Tashtyk culture

Tashtyk culture

Tashtyk culture was an archaeological culture that flourished in the Yenisei valley (Minusinsk Depression, environs of modern Krasnoyarsk, eastern part of Kemerovo Oblast) from the first to the fourth century CE, equivalent to the Yenisei Kirghiz. It was preceded by Tagar culture.

Tashtyk settlements and hill-forts have been unearthed throughout the Yenisei region, particularly the Sayan canyon area. Their most imposing monuments were immense barrows-crypt structures; these have yielded large quantities of clay and metal vessels and ornaments. In addition, numerous petrographic carvings have been found.

During his excavations of the Oglahty cemetery south of Minusinsk, Leonid Kyzlasov discovered a number of mummies with richly decorated plaster funerary masks. There were also intact fur hats, silk clothes, and footware (now in the Hermitage Museum, St. Petersburg).

Some of the graves contained leather models of human bodies with their heads wrapped in tissue and brightly painted. Inside the models there were small leather bags probably symbolising the stomach and containing burned human bones. Scaled-down replicas of swords, arrows and quivers were placed nearby.

Judging by the funerary masks, the Tashtyk tribes were Europoids, probably of mixed Turkic, Iranian, and Tocharian origin.

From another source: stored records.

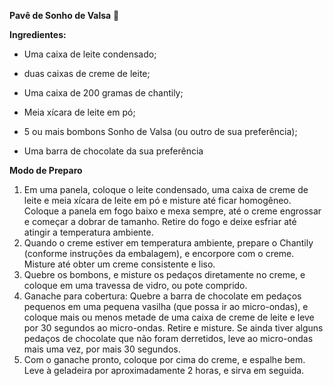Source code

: **Pavê de Sonho de Valsa** :candy:



**Ingredientes:**

- Uma caixa de leite condensado;

- duas caixas de creme de leite;

- Uma caixa de 200 gramas de chantily;

- Meia xícara de leite em pó;
- 5 ou mais bombons Sonho de Valsa (ou outro de sua preferência);
- Uma barra de chocolate da sua preferência



**Modo de Preparo**



1. Em uma panela, coloque o leite condensado, uma caixa de creme de leite e meia xícara de leite em pó e misture até ficar homogêneo. Coloque a panela em fogo baixo e mexa sempre, até o creme engrossar e começar a dobrar de tamanho. Retire do fogo e deixe esfriar até atingir a temperatura ambiente. 
2. Quando o creme estiver em temperatura ambiente, prepare o Chantily (conforme instruções da embalagem), e encorpore com o creme. Misture até obter um creme consistente e liso. 
3. Quebre os bombons, e misture os pedaços diretamente no creme, e coloque em uma travessa de vidro, ou pote comprido.
4. Ganache para cobertura: Quebre a barra de chocolate em pedaços pequenos em uma pequena vasilha (que possa ir ao micro-ondas), e coloque mais ou menos metade de uma caixa de creme de leite e leve por 30 segundos ao micro-ondas. Retire e misture. Se ainda tiver alguns pedaços de chocolate que não foram derretidos, leve ao micro-ondas mais uma vez, por mais 30 segundos.
5. Com o ganache pronto, coloque por cima do creme, e espalhe bem. Leve à geladeira por aproximadamente 2 horas, e sirva em seguida. 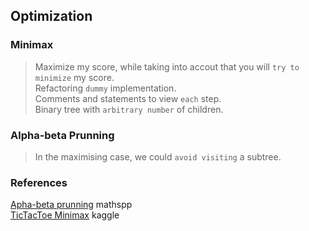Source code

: ## Optimization

### Minimax
> Maximize my score, while taking into accout that you will `try to minimize` my score.   
Refactoring `dummy` implementation.  
Comments and statements to view `each` step.  
Binary tree with `arbitrary number` of children.  

### Alpha-beta Prunning  
> In the maximising case, we could `avoid visiting` a subtree.   

### References

[Apha-beta prunning](https://mathspp.com/blog/minimax-algorithm-and-alpha-beta-pruning)  mathspp  
[TicTacToe Minimax](https://www.kaggle.com/code/catalinprescure/tictactoe-minimax) kaggle  
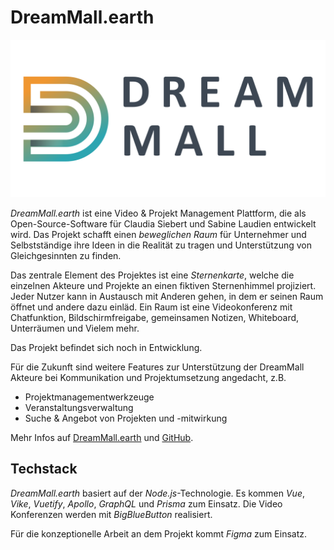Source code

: # DreamMall.earth

![dreammall.earth](../images/projects/dreammall.png)

*DreamMall.earth* ist eine Video & Projekt Management Plattform, die als Open-Source-Software für Claudia Siebert und Sabine Laudien entwickelt wird. Das Projekt schafft einen *beweglichen Raum* für Unternehmer und Selbstständige ihre Ideen in die Realität zu tragen und Unterstützung von Gleichgesinnten zu finden.

Das zentrale Element des Projektes ist eine *Sternenkarte*, welche die einzelnen Akteure und Projekte an einen fiktiven Sternenhimmel projiziert. Jeder Nutzer kann in Austausch mit Anderen gehen, in dem er seinen Raum öffnet und andere dazu einläd. Ein Raum ist eine Videokonferenz mit Chatfunktion, Bildschirmfreigabe, gemeinsamen Notizen, Whiteboard, Unterräumen und Vielem mehr.

Das Projekt befindet sich noch in Entwicklung.

Für die Zukunft sind weitere Features zur Unterstützung der DreamMall Akteure bei Kommunikation und Projektumsetzung angedacht, z.B. 
- Projektmanagementwerkzeuge
- Veranstaltungsverwaltung
- Suche & Angebot von Projekten und -mitwirkung

Mehr Infos auf [DreamMall.earth](https://dreammall.earth) und [GitHub](https://github.com/dreammall-earth/dreammall.earth).

## Techstack

*DreamMall.earth* basiert auf der *Node.js*-Technologie. Es kommen *Vue*, *Vike*, *Vuetify*, *Apollo*, *GraphQL* und *Prisma* zum Einsatz. Die Video Konferenzen werden mit *BigBlueButton* realisiert.

Für die konzeptionelle Arbeit an dem Projekt kommt *Figma* zum Einsatz.
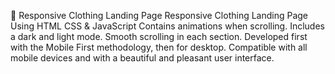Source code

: 👕 Responsive Clothing Landing Page
Responsive Clothing Landing Page Using HTML CSS & JavaScript
Contains animations when scrolling.
Includes a dark and light mode.
Smooth scrolling in each section.
Developed first with the Mobile First methodology, then for desktop.
Compatible with all mobile devices and with a beautiful and pleasant user interface.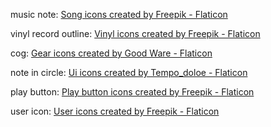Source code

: music note: <a href="https://www.flaticon.com/free-icons/song" title="song icons">Song icons created by Freepik - Flaticon</a>

vinyl record outline: <a href="https://www.flaticon.com/free-icons/vinyl" title="vinyl icons">Vinyl icons created by Freepik - Flaticon</a>

cog: <a href="https://www.flaticon.com/free-icons/gear" title="gear icons">Gear icons created by Good Ware - Flaticon</a>

note in circle: <a href="https://www.flaticon.com/free-icons/ui" title="ui icons">Ui icons created by Tempo_doloe - Flaticon</a>

play button: <a href="https://www.flaticon.com/free-icons/play-button" title="play button icons">Play button icons created by Freepik - Flaticon</a>

user icon: <a href="https://www.flaticon.com/free-icons/user" title="user icons">User icons created by Freepik - Flaticon</a>
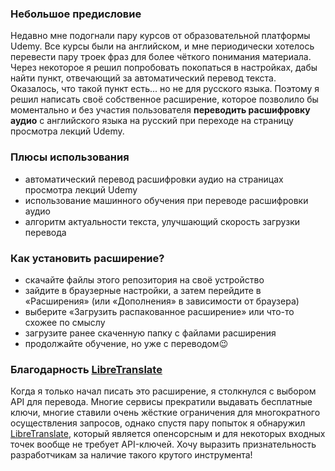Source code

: ### Небольшое предисловие

Недавно мне подогнали пару курсов от образовательной платформы Udemy. Все курсы
были на английском, и мне периодически хотелось перевести пару троек фраз для
более чёткого понимания материала. Через некоторое я решил попробовать
покопаться в настройках, дабы найти пункт, отвечающий за автоматический перевод
текста. Оказалось, что такой пункт есть... но не для русского языка. Поэтому я
решил написать своё собственное расширение, которое позволило бы моментально и
без участия пользователя **переводить расшифровку аудио** с английского языка на
русский при переходе на страницу просмотра лекций Udemy.

### Плюсы использования

- автоматический перевод расшифровки аудио на страницах просмотра лекций Udemy
- использование машинного обучения при переводе расшифровки аудио
- алгоритм актуальности текста, улучшающий скорость загрузки перевода

### Как установить расширение?

- скачайте файлы этого репозитория на своё устройство
- зайдите в браузерные настройки, а затем перейдите в «Расширения» (или
  «Дополнения» в зависимости от браузера)
- выберите «Загрузить распакованное расширение» или что-то схожее по смыслу
- загрузите ранее скаченную папку с файлами расширения
- продолжайте обучение, но уже с переводом😉

### Благодарность [LibreTranslate](https://libretranslate.com)

Когда я только начал писать это расширение, я столкнулся с выбором API для
перевода. Многие сервисы прекратили выдавать бесплатные ключи, многие ставили
очень жёсткие ограничения для многократного осуществления запросов, однако
спустя пару попыток я обнаружил [LibreTranslate](https://libretranslate.com),
который является опенсорсным и для некоторых входных точек вообще не требует
API-ключей. Хочу выразить признательность разработчикам за наличие такого
крутого инструмента!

With the help of the plaster masks in graves of the Tashtyk culture, we are able to trace back to the times of Yenisei Kirghiz.


  • Christian, David. A History of Russia, Central Asia and Mongolia. Blackwell Publishers, 1999.
  • Leonid Kyzlasov. Tashtyk Era (Таштыкская эпоха). Moscow, 1953. Page 13.
  • "Oglakhty". Great Soviet Encylopaedia, 3rd ed. 1969-1978.
  • "Tashtyk culture". Great Soviet Encylopaedia, 3rd ed. 1969-1978.